---------- Source data ----------
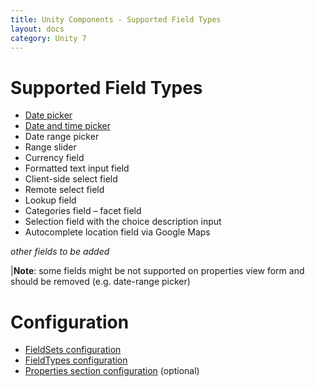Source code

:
 ```yaml
---
title: Unity Components - Supported Field Types
layout: docs
category: Unity 7
---
```


# Supported Field Types

- [Date picker](../field/date-picker.md)
- [Date and time picker](../field/datetime-picker.md)
- Date range picker
- Range slider 
- Currency field
- Formatted text input field 
- Client-side select field
- Remote select field
- Lookup field 
- Categories field – facet field
- Selection field with the choice description input
- Autocomplete location field via Google Maps

*other fields to be added*

|**Note**: some fields might be not supported on properties view form and should be removed (e.g. date-range picker)

# Configuration

- [FieldSets configuration](../../configuration/tags-list/fieldsets-tag.md)
- [FieldTypes configuration](../../configuration/tags-list/fieldtypes-tag.md)
- [Properties section configuration](../../configuration/tags-list/properties-tag.md) (optional)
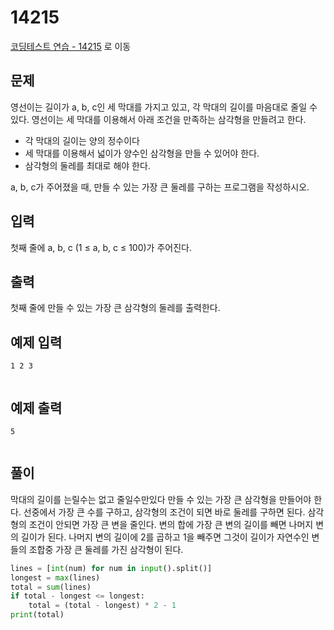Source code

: # 14215

[코딩테스트 연습 - 14215][1] 로 이동

## 문제

영선이는 길이가 a, b, c인 세 막대를 가지고 있고, 각 막대의 길이를 마음대로 줄일 수 있다.
영선이는 세 막대를 이용해서 아래 조건을 만족하는 삼각형을 만들려고 한다.

- 각 막대의 길이는 양의 정수이다
- 세 막대를 이용해서 넓이가 양수인 삼각형을 만들 수 있어야 한다.
- 삼각형의 둘레를 최대로 해야 한다.

a, b, c가 주어졌을 때, 만들 수 있는 가장 큰 둘레를 구하는 프로그램을 작성하시오.

## 입력

첫째 줄에 a, b, c (1 ≤ a, b, c ≤ 100)가 주어진다.

## 출력

첫째 줄에 만들 수 있는 가장 큰 삼각형의 둘레를 출력한다.

## 예제 입력

```
1 2 3


```

## 예제 출력

```
5


```

## 풀이

막대의 길이를 는릴수는 없고 줄일수만있다
만들 수 있는 가장 큰 삼각형을 만들어야 한다.
선중에서 가장 큰 수를 구하고, 삼각형의 조건이 되면 바로 둘레를 구하면 된다.
삼각형의 조건이 안되면 가장 큰 변을 줄인다.
변의 합에 가장 큰 변의 길이를 빼면 나머지 변의 길이가 된다.
나머지 변의 길이에 2를 곱하고 1을 빼주면 그것이 길이가 자연수인 변들의 조합중 가장 큰 둘레를 가진 삼각형이 된다.

```python
lines = [int(num) for num in input().split()]
longest = max(lines)
total = sum(lines)
if total - longest <= longest:
    total = (total - longest) * 2 - 1
print(total)

```

[1]: https://www.acmicpc.net/problem/14215
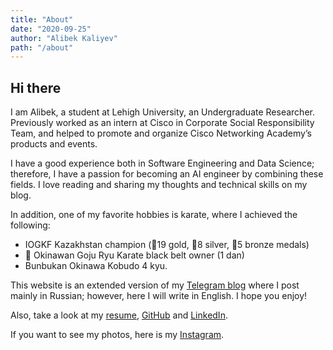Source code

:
 ```yaml
---
title: "About"
date: "2020-09-25"
author: "Alibek Kaliyev"
path: "/about"
---
```


## Hi there

I am Alibek, a student at Lehigh University, an Undergraduate Researcher. Previously worked as an intern at Cisco in Corporate Social Responsibility Team, and helped to promote and organize Cisco Networking Academy’s products and events.

I have a good experience both in Software Engineering and Data Science; therefore, I have a passion for becoming an AI engineer by combining these fields. I love reading and sharing my thoughts and technical skills on my blog.

In addition, one of my favorite hobbies is karate, where I achieved the following:

- IOGKF Kazakhstan champion (🥇19 gold, 🥈8 silver, 🥉5 bronze medals)
- 🥋 Okinawan Goju Ryu Karate black belt owner (1 dan)
- Bunbukan Okinawa Kobudo 4 kyu.

This website is an extended version of my [Telegram blog](https://t.me/abekek_notes) where I post mainly in Russian; however, here I will write in English. I hope you enjoy!

Also, take a look at my [resume](/resume), [GitHub](https://github.com/abekek/) and [LinkedIn](https://www.linkedin.com/in/abekek).

If you want to see my photos, here is my [Instagram](https://www.instagram.com/abekek).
----------
Task brief: Go through the entries above and copy each line holding the string "total".

Solution to this task:
total = sum(lines)
if total - longest <= longest:
    total = (total - longest) * 2 - 1
print(total)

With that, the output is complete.